[Rendered images with source text]
+++

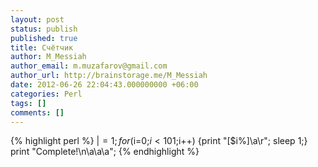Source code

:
 ```yaml
---
layout: post
status: publish
published: true
title: Счётчик
author: M_Messiah
author_email: m.muzafarov@gmail.com
author_url: http://brainstorage.me/M_Messiah
date: 2012-06-26 22:04:43.000000000 +06:00
categories: Perl
tags: []
comments: []
---
```

{% highlight perl %}
$|=1;
for ($i=0;$i<101;$i++) {print "[$i%]\a\r"; sleep 1;}
print "Complete!\n\a\a\a";
{% endhighlight %}
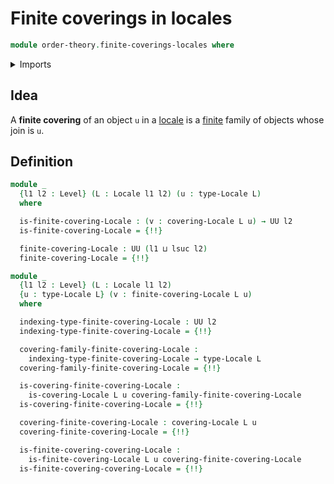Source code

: # Finite coverings in locales

```agda
module order-theory.finite-coverings-locales where
```

<details><summary>Imports</summary>

```agda
open import foundation.dependent-pair-types
open import foundation.universe-levels

open import order-theory.coverings-locales
open import order-theory.locales

open import univalent-combinatorics.finite-types
```

</details>

## Idea

A **finite covering** of an object `u` in a [locale](order-theory.locales.md) is
a [finite](univalent-combinatorics.finite-types.md) family of objects whose join
is `u`.

## Definition

```agda
module _
  {l1 l2 : Level} (L : Locale l1 l2) (u : type-Locale L)
  where

  is-finite-covering-Locale : (v : covering-Locale L u) → UU l2
  is-finite-covering-Locale = {!!}

  finite-covering-Locale : UU (l1 ⊔ lsuc l2)
  finite-covering-Locale = {!!}

module _
  {l1 l2 : Level} (L : Locale l1 l2)
  {u : type-Locale L} (v : finite-covering-Locale L u)
  where

  indexing-type-finite-covering-Locale : UU l2
  indexing-type-finite-covering-Locale = {!!}

  covering-family-finite-covering-Locale :
    indexing-type-finite-covering-Locale → type-Locale L
  covering-family-finite-covering-Locale = {!!}

  is-covering-finite-covering-Locale :
    is-covering-Locale L u covering-family-finite-covering-Locale
  is-covering-finite-covering-Locale = {!!}

  covering-finite-covering-Locale : covering-Locale L u
  covering-finite-covering-Locale = {!!}

  is-finite-covering-covering-Locale :
    is-finite-covering-Locale L u covering-finite-covering-Locale
  is-finite-covering-covering-Locale = {!!}
```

+++

[Required work] Output all of the data exactly. Skip the pictures.

[Answer for the task]
Source code

:
 ```yaml
---
layout: post
status: publish
published: true
title: Счётчик
author: M_Messiah
author_email: m.muzafarov@gmail.com
author_url: http://brainstorage.me/M_Messiah
date: 2012-06-26 22:04:43.000000000 +06:00
categories: Perl
tags: []
comments: []
---
```

{% highlight perl %}
$|=1;
for ($i=0;$i<101;$i++) {print "[$i%]\a\r"; sleep 1;}
print "Complete!\n\a\a\a";
{% endhighlight %}
Source code

: # Finite coverings in locales

```agda
module order-theory.finite-coverings-locales where
```

<details><summary>Imports</summary>

```agda
open import foundation.dependent-pair-types
open import foundation.universe-levels

open import order-theory.coverings-locales
open import order-theory.locales

open import univalent-combinatorics.finite-types
```

</details>

## Idea

A **finite covering** of an object `u` in a [locale](order-theory.locales.md) is
a [finite](univalent-combinatorics.finite-types.md) family of objects whose join
is `u`.

## Definition

```agda
module _
  {l1 l2 : Level} (L : Locale l1 l2) (u : type-Locale L)
  where

  is-finite-covering-Locale : (v : covering-Locale L u) → UU l2
  is-finite-covering-Locale = {!!}

  finite-covering-Locale : UU (l1 ⊔ lsuc l2)
  finite-covering-Locale = {!!}

module _
  {l1 l2 : Level} (L : Locale l1 l2)
  {u : type-Locale L} (v : finite-covering-Locale L u)
  where

  indexing-type-finite-covering-Locale : UU l2
  indexing-type-finite-covering-Locale = {!!}

  covering-family-finite-covering-Locale :
    indexing-type-finite-covering-Locale → type-Locale L
  covering-family-finite-covering-Locale = {!!}

  is-covering-finite-covering-Locale :
    is-covering-Locale L u covering-family-finite-covering-Locale
  is-covering-finite-covering-Locale = {!!}

  covering-finite-covering-Locale : covering-Locale L u
  covering-finite-covering-Locale = {!!}

  is-finite-covering-covering-Locale :
    is-finite-covering-Locale L u covering-finite-covering-Locale
  is-finite-covering-covering-Locale = {!!}
```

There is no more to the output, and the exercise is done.